Hi,

 

I’m revisiting this because although my patch fixed the problem and did not 
show up any new ones, strictly speaking there is one more thing that needs to 
be done for correctness and future proofing

 

The patch as it stands carries out an extra lock release in 
InterpreterInstance::terminate whether it needs to or not just to deal with the 
case where an extra one is actually needed because a new activity was created. 
For cases where it is not needed this extra unlock theoretically  leads to the 
lock count becoming negative. The locks we currently use are forgiving of and 
ignore this but it is still wrong, and  were we ever to switch to using 
different  locks (e.g.
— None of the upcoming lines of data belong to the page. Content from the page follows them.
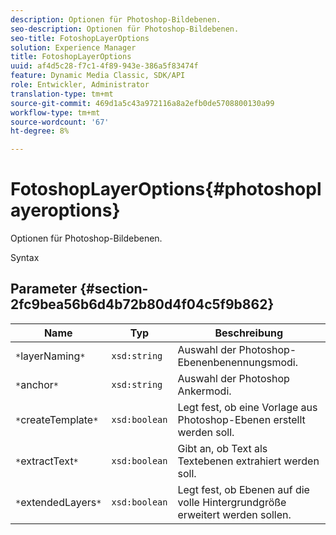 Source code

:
 ```yaml
---
description: Optionen für Photoshop-Bildebenen.
seo-description: Optionen für Photoshop-Bildebenen.
seo-title: FotoshopLayerOptions
solution: Experience Manager
title: FotoshopLayerOptions
uuid: af4d5c28-f7c1-4f89-943e-386a5f83474f
feature: Dynamic Media Classic, SDK/API
role: Entwickler, Administrator
translation-type: tm+mt
source-git-commit: 469d1a5c43a972116a8a2efb0de5708800130a99
workflow-type: tm+mt
source-wordcount: '67'
ht-degree: 8%

---
```



# FotoshopLayerOptions{#photoshoplayeroptions}

Optionen für Photoshop-Bildebenen.

Syntax

## Parameter {#section-2fc9bea56b6d4b72b80d4f04c5f9b862}

| Name | Typ | Beschreibung |
|---|---|---|
| `*`layerNaming`*` | `xsd:string` | Auswahl der Photoshop-Ebenenbenennungsmodi. |
| `*`anchor`*` | `xsd:string` | Auswahl der Photoshop Ankermodi. |
| `*`createTemplate`*` | `xsd:boolean` | Legt fest, ob eine Vorlage aus Photoshop-Ebenen erstellt werden soll. |
| `*`extractText`*` | `xsd:boolean` | Gibt an, ob Text als Textebenen extrahiert werden soll. |
| `*`extendedLayers`*` | `xsd:boolean` | Legt fest, ob Ebenen auf die volle Hintergrundgröße erweitert werden sollen. |

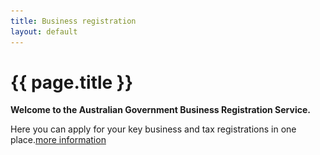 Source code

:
 ```yaml
---
title: Business registration
layout: default
---
```

<h1 id="heading" tabindex="-1">{{ page.title }}</h1>
<p class="intro"><strong>Welcome to the Australian Government Business Registration Service.</strong></p>
<p>Here you can apply for your key business and tax registrations in one place.<a class="cd-btn help" href="#"><span>more information</span></a></p>
<div id="validation" class="validation-summary-errors validation-container clearfix"  style="display: none;">
	<div class="grid-row">
		<div class="validation-summary-icon">
			<img src="img/ico-alert-red.png" alt="Error">
		</div>
		<div class="validation-message">
			<h2><a id="validationSummaryAnchor" tabindex="-1">Just <span id="validation-error-count">2</span> thing(s) to check and you're on your way:</a>
			</h2>
			<ul class="validation-message-errors">
				<li id="error-regs"><a href="javascript:scrollToAndFocus('#RegistrationTypesViewModel_select-registrations');">Please select at least one business registration.</a></li>
				<li id="error-refer"><a href="#">Will you allow Service NSW to access your data? is required.</a></li>
				<li id="error-share" style="display: none;"><a href="#">Please indicate whether or not you wish to share your data.</a></li>
			</ul>
			<p><span class="validation-red">*</span> indicates areas that need to be checked.</p>
			<script type="text/javascript">
				$(document).ready(function() {
					if ($("#validationSummary").hasClass("validation-summary-errors")) {
						scrollToAndFocus('#validationSummaryAnchor');
					}
				});

				function scrollToAndFocus(id) {
					scrollToTargetElement(id);
					var target = $(id);
					if (target) {
						target.focus();
					}
				}
			</script>
		</div>
	</div>
</div>
<div id="select-registrations" class="sub-section-container sub-section-open">
	<h2>Select registrations</h2>
	<div class="sub-section-content">
		<p id="inline-validation" class="validation-red" style="display: none;"><span class="validation-red">*</span> Please check your selections.</p>
		<div id="reg-cbs" class="grid-row custom-controls clearfix">
			<div class="col6">
				<p>
					<input id="abn" type="checkbox" value="abn">
					<label class="has-help" for="abn">Australian Business Number (ABN)&nbsp;<a class="cd-btn help" href="#"><span>more information</span></a></label>
				</p>
				<p>
					<input id="bn" type="checkbox" value="bn">
					<label class="has-help" for="bn">Business Name</label>
				</p>
				<p>
					<input id="gst" type="checkbox" value="gst">
					<label for="gst">Goods and Services Tax (GST)&nbsp;<a class="cd-btn help" href="#"><span>more information</span></a></label>
				</p>
				<p>
					<input id="co" type="checkbox" value="co">
					<label for="co">Australian Company&nbsp;<a class="cd-btn help" href="#"><span>more information</span></a></label>
				</p>
				<p>
					<input id="payg" type="checkbox" value="payg">
					<label class="has-help" for="payg">Pay as you go (PAYG) withholding&nbsp;<a class="cd-btn help" href="#"><span>more information</span></a></label>
				</p>
				<p>
					<input id="tfn" type="checkbox" value="tfn">
					<label class="has-help" for="tfn">Business Tax File Number (TFN)&nbsp;<a class="cd-btn help" href="#"><span>more information</span></a></label>
				</p>
			</div><!-- col -->
			<div class="col6 last">
				<p>
					<input id="fbt" type="checkbox" value="fbt">
					<label class="has-help" for="fbt">Fringe Benefits Tax (FBT)&nbsp;<a class="cd-btn help" href="#"><span>more information</span></a></label>
				</p>
				<p>
					<input id="lct" type="checkbox" value="lct">
					<label class="has-help" for="lct">Luxury Car Tax (LCT)&nbsp;<a class="cd-btn help" href="#"><span>more information</span></a></label>
				</p>
				<p>
					<input id="ftc" type="checkbox" value="ftc">
					<label class="has-help" for="ftc">Fuel Tax Credits (FTC)&nbsp;<a class="cd-btn help" href="#"><span>more information</span></a></label>
				</p>
				<p>
					<input id="wet" type="checkbox" value="wet">
					<label class="has-help" for="wet">Wine Equalisation Tax (WET)&nbsp;<a class="cd-btn help" href="#"><span>more information</span></a></label>
				</p>
				<p>
					<input id="auskey" type="checkbox" value="auskey">
					<label for="auskey">Business login&nbsp;<a class="cd-btn help" href="#"><span>more information</span></a></label>
				</p>
			</div><!-- col -->
		</div><!-- grid-row -->
		<div class="grid-row">
		<h3>Information sharing</h3>
			<p>You were referred here from the <strong>Service NSW</strong> website.</p>
			<p><strong>Service NSW</strong> has requested access to the information you enter into this website. This will enable you to monitor the progress of your applications from their website, and use the information you enter here to complete other applications.</p>
		</div>
		<div class="grid-row custom-controls clearfix">
			<div>
				<p id="refer-label" class="label">Will you allow Service NSW to access your data?</p>
				<div class="radio-toggle">
					<label class="on label-left" for="yes">
						<input id="yes" name="access" type="radio" value="Yes">
						<span>Yes</span>
					</label>
					<label class="off label-right" for="no">
						<input id="no" name="access" type="radio" value="No">
						<span id="tfn_no">No</span>
					</label>
				</div>
			</div>
		</div>
		<div class="registration-tip">
			<h3>Not sure?</h3>
			<p>Not sure what registrations you need for your business? We can help you work it out.</p>
			<p><a href="help-me-decide/eligibility.html">Help me decide</a>.</p>
		</div><!-- big-help-box -->
		<div class="controls-content">
			<button type="button" id="start-applying" class="btn btn-default next">Next</button>
		</div><!-- controls-content -->
	</div>
</div>
<div class="sub-section-container" role="region" aria-labelledby="section-heading-2">
	<h2 id="section-heading-2">Information you'll need<span class="visuallyhidden"> (current section)</span></h2>
	<div class="sub-section-content no-margin">
		<div class="grid-row">
			<div class="col12">
				<div>
					<p>For the registrations you've selected above, you'll need to provide:</p> 
					<ul>
						<li>name and contact details of the applicant</li>
						<li>address and contact details of the business or organisation</li>
						<li>details of each person or organisation associated with the business (e.g. partner, director, secretary or shareholder)</li>
						<li>tax agent number (if you wish to use an agent)</li>
						<li>ABN reference number (if you have an unfinished application)</li>
						<li>details of business activities</li>
						<li>tax file number (optional for ABN)</li>
						<li>proof of identity information such as name, address and birth details</li>
						<li>business structure</li>
					</ul>
					<h3>Don't have all the information handy?</h3>
					<p>No problem! You can start the form now, save what you've done, and come back later once you have all the information.</p>
					<h2>Signing in</h2>
					<p>To get started, please sign in on the next screen. This allows you to save your progress through the form and check if your application is successful after you've submitted it.</p>
					<p>To sign in, you can:</p>
					<ul>
						<li>create a new business.gov.au account, <strong>or</strong></li>
						<li>use your existing Facebook, Google, Microsoft or LinkedIn account.</li>
					</ul>
					<blockquote><hr><strong>Tip:</strong> To return to your saved application, select the <strong>Sign in</strong> link in the top right of the screen. Make sure you use the same account!<hr></blockquote>
					<div class="custom-controls">
						<h3>Your privacy</h3>
						<p>We take your privacy seriously and your information will remain secure. We'll <strong>only</strong> use your email to sign you in and provide you with important information about your application. Please read our <a href="https://www.business.gov.au/">privacy statement</a> for more detail.</p>
						<!-- <h3>Data sharing</h3>
						<p>You were referred here from the <strong>Service NSW</strong> website.</p>
						<p><strong>Service NSW</strong> has requested access to the information you enter into this website. This will enable you to monitor the progress of your applications from their website, and use the information you enter here to complete other applications.</p>
						<p style="display: inline-block">
							<input id="share-info" type="checkbox" value="share">
							<label class="has-help" for="share-info">Share your information with Service NSW.</label>
						</p>
						<p style="display: inline-block">
							<input id="hide-info" type="checkbox" value="dontshare">
							<label class="has-help" for="hide-info">Do not share your information.</label>
						</p> -->
					</div>
				</div>
		   </div>
			<div class="controls-container">
				<div class="controls-content">
					<button id="prev" class="btn previous" type="button">Previous</button>
					<button id="next" type="button" class="btn btn-default previous">Start applying</button>
				</div>
			</div>
		</div>
	</div>
</div>

<script type="text/javascript">
	$(document).ready(function () {
	
		// initSaveForLater();

	
		var qryStr = getUrlVars();
		if (qryStr.type !== undefined) {
			$(qryStr.type.split(',')).each(function(i, str) {
				$('#' + str).prop('checked', true);
			});
		}
		
		$("#start-applying").click(function(event) {
			
			var errors = 0;
			if ($("#reg-cbs input[type=checkbox]:checked").length == 0) {
				$("#error-regs, #inline-validation").show();
				errors++;
			}
			else
			{
				$("#error-regs, #inline-validation").hide();
			}
			if ($("[name=access]:checked").length == 0)
			{
				$("#error-refer").show();
				$("#refer-label").addClass("validation-inline");
				errors++;
			}
			else
			{
				$("#error-refer").hide();
				$("#refer-label").removeClass("validation-inline");
			}
			if (errors > 0) {
				$("#validation-error-count").html(errors);
				$("#validation").show();
				event.preventDefault();
				scrollToAndFocus('#validation');
				return false;
			}
			else
				$("#validation").hide();
		});
	
		$("#next").click(function (e) {
			e.preventDefault();
			// var errors = 0;
			// if ($("#share-info:checked, #hide-info:checked").length == 0)
			// {
			// 	$("#error-share").show();
			// 	errors++;
			// }
			// else
			// {
			// 	$("#error-refer").hide();
			// 	$("#refer-label").removeClass("validation-inline");
			// }
			// if (errors > 0) {
			// 	$("#validation-error-count").html(errors);
			// 	$("#validation").show();
			// 	scrollToAndFocus('#validation');
			// 	return false;
			// }
			// else
			// 	$("#validation").hide();
			
			var queryString = "";

			if ($("#co").prop("checked") && $("#gst").prop("checked")) {
				queryString = "type=co,gst";
			} else if ($("#co").prop("checked")) {
				queryString = "type=co";
			} else if ($("#gst").prop("checked")) {
				queryString = "type=gst";
			}

			if ($("#abn").prop("checked")) {

				if (queryString.length == 0) {
					queryString = "type=abn";
				}
				else {
					queryString += ",abn";
				}
			}
			document.location = "entitlement.html?" + queryString;
		});
		
		$("#share-info, #hide-info").click(function() {
			if ($(this).is(":checked")) {
				if ($(this)[0].id == "share-info") {
					$("#hide-info").removeAttr("checked");
				}
				else {
					$("#share-info").removeAttr("checked");
				}
			}
		});
		
		navigationWithinPage();
	});

	/* Drop down settings menu */
	$("nav").accessibleMegaMenu({
		/* prefix for generated unique id attributes, which are required to indicate aria-owns, aria-controls and aria-labelledby */
		uuidPrefix: "accessible-megamenu",
		/* css class used to define the megamenu styling */
		menuClass: "nav-menu",
		/* css class for a top-level navigation item in the megamenu */
		topNavItemClass: "nav-item",
		/* css class for a megamenu panel */
		panelClass: "sub-nav",
		/* css class for a group of items within a megamenu panel */
		panelGroupClass: "sub-nav-group",
		/* css class for the hover state */
		hoverClass: "hover",
		/* css class for the focus state */
		focusClass: "focus",
		/* css class for the open state */
		openClass: "open"
	});
	
		
	function scrollToTargetElement(element, event) {
		if (event != undefined) {
			event.preventDefault();
		}
		var target = $(element);
		if (target) {
			if (target.offset()) {
				var pos = target.offset().top > 0 ? target.offset().top : target.position().top;
				jQuery('html, body').animate({ scrollTop: pos }, 150);
			}
		}
	}
</script>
C++ recursive_mutexes – which I *might* have tested 
locally) or should future operating system releases be less forgiving this 
imbalance could causes deadlocks or other errors when interpreter instances 
shutdown “normally” (i.e. without the extra activity creation)

 

The attached patch adds an “activity created”  flag in a few places so that 
InterpreterInstance::terminate can determine when a new activity was actually 
created and only carry out the extra unlock when it was.

 

I’ve added this to the ticket as well for completeness.

 

Kind Regards,

Dom

 

 

 

 

From: Rony G. Flatscher <[email protected]> 
Sent: 25 August 2025 14:31
To: [email protected]
Subject: Re: [Oorexx-devel] No, only the hang bug left and that can be solved 
with Dom Wise's patch (Re: Maybe two different bugs? A question ad fixing the 
hang

 

Judging from the results on Jenkins this patch did not cause any failures, 
hence marking the reported bug (https://sourceforge.net/p/oorexx/bugs/2030/) as 
being fixed.

---rony

 

On 24.08.2025 11:02, Rony G. Flatscher wrote:

On 23.08.2025 23:30, [email protected] <mailto:[email protected]>  
wrote:

Attached is the diff for the full fix (from clean svn 13006 ) which only nudges 
the dispatch queue once. 

+1

Thank you very much, Dom, kudos!

Tested it against the ooRexx test suite on my Windows machine which passes. 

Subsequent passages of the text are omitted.